Tierschutz fordert strengere Regeln für Hundebesitzer*innen

Die Tierheime in Rheinland-Pfalz sind überfüllt und haben teilweise schon einen Aufnahmestopp verkündet. Tierschützer fordern jetzt schärfere Gesetze im Umgang mit Hunden und eine Hundeführerschein-Pflicht.

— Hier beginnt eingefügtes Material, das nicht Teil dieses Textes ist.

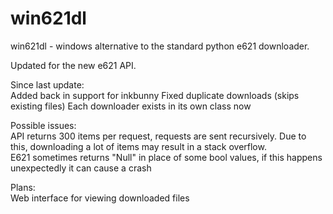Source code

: # win621dl

win621dl - windows alternative to the standard python e621 downloader.

Updated for the new e621 API.

Since last update:  
Added back in support for inkbunny
Fixed duplicate downloads (skips existing files)
Each downloader exists in its own class now

Possible issues:  
API returns 300 items per request, requests are sent recursively. Due to this, downloading a lot of items may result in a stack overflow.  
E621 sometimes returns "Null" in place of some bool values, if this happens unexpectedly it can cause a crash   

Plans:  
Web interface for viewing downloaded files  
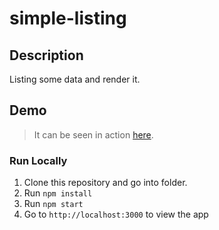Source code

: # simple-listing

## Description

Listing some data and render it.

## Demo

> It can be seen in action [here](https://nyvasilev11.github.io/simple-listing/).

### Run Locally

1. Clone this repository and go into folder.
2. Run `npm install`
3. Run `npm start`
4. Go to `http://localhost:3000` to view the app
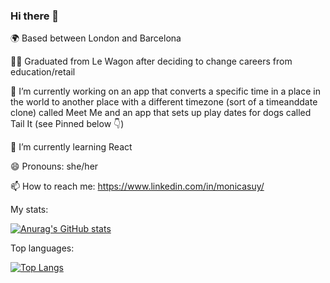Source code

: ### Hi there 👋

🌍 Based between London and Barcelona

👩‍💻 Graduated from Le Wagon after deciding to change careers from education/retail

🔭 I’m currently working on an app that converts a specific time in a place in the world to another place with a different timezone (sort of a timeanddate clone) called Meet Me and an app that sets up play dates for dogs called Tail It (see Pinned below 👇)

🌱 I’m currently learning React 

😄 Pronouns: she/her

📫 How to reach me: https://www.linkedin.com/in/monicasuy/

My stats:

[![Anurag's GitHub stats](https://github-readme-stats.vercel.app/api?username=monicasuy)](https://github.com/anuraghazra/github-readme-stats)

Top languages:

[![Top Langs](https://github-readme-stats.vercel.app/api/top-langs/?username=monicasuy)](https://github.com/anuraghazra/github-readme-stats)
<!--
**monicasuy/monicasuy** is a ✨ _special_ ✨ repository because its `README.md` (this file) appears on your GitHub profile.

Here are some ideas to get you started:

- 🔭 I’m currently working on ...
- 🌱 I’m currently learning ...
- 👯 I’m looking to collaborate on ...
- 🤔 I’m looking for help with ...
- 💬 Ask me about ...
- 📫 How to reach me: ...
- 😄 Pronouns: ...
- ⚡ Fun fact: ...
-->
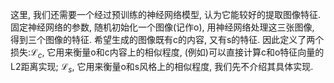 这里, 我们还需要一个经过预训练的神经网络模型, 认为它能较好的提取图像特征. 固定神经网络的参数, 随机初始化一个图像(记作o), 用神经网络处理这三张图像, 得到三个图像的特征. 希望生成的图像既有c的内容, 又有s的特征. 因此定义了两个损失:$\mathcal{L}_{c}$, 它用来衡量o和c内容上的相似程度, (例如)可以直接计算c和o特征向量的L2距离实现; $\mathcal{L}_{s}$, 它用来衡量o和s风格上的相似程度, 我们先不介绍其具体实现.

Fehlender Erfahrung fördert Abschiebung in Tierheim

Oft fehlt den Besitzer*innen die Erfahrung mit Hunden. Schlechte Erziehung und aggressives Verhalten sind die Folge, wie die Vorsitzende des Frankenthaler Tierschutzvereins, Simone Juijiw sagt. Viele wollten deshalb ihre Hunde so schnell wie möglich wieder loswerden und die Tierheime seien überfüllt.

Hundeführerschein-Pflicht gefordert

Gerade durch die Corona-Pandemie sei bei vielen Menschen der Wunsch nach einem eigenen Haustier aufgekommen, erklärt Jurijiw. Um unüberlegte Anschaffungen eines Hundes vorzubeugen, fordert die Expertin, strengere Regeln für Hundehalter. Denkbar wäre beispielsweise eine Hundeführerschein-Pflicht. Die Führererlaubnis soll mit dem Haustier abgelegt werden und beweisen, dass Herrchen oder Frauchen ihren Schützling im Griff hätten und den Umgang mit Tier trainierten.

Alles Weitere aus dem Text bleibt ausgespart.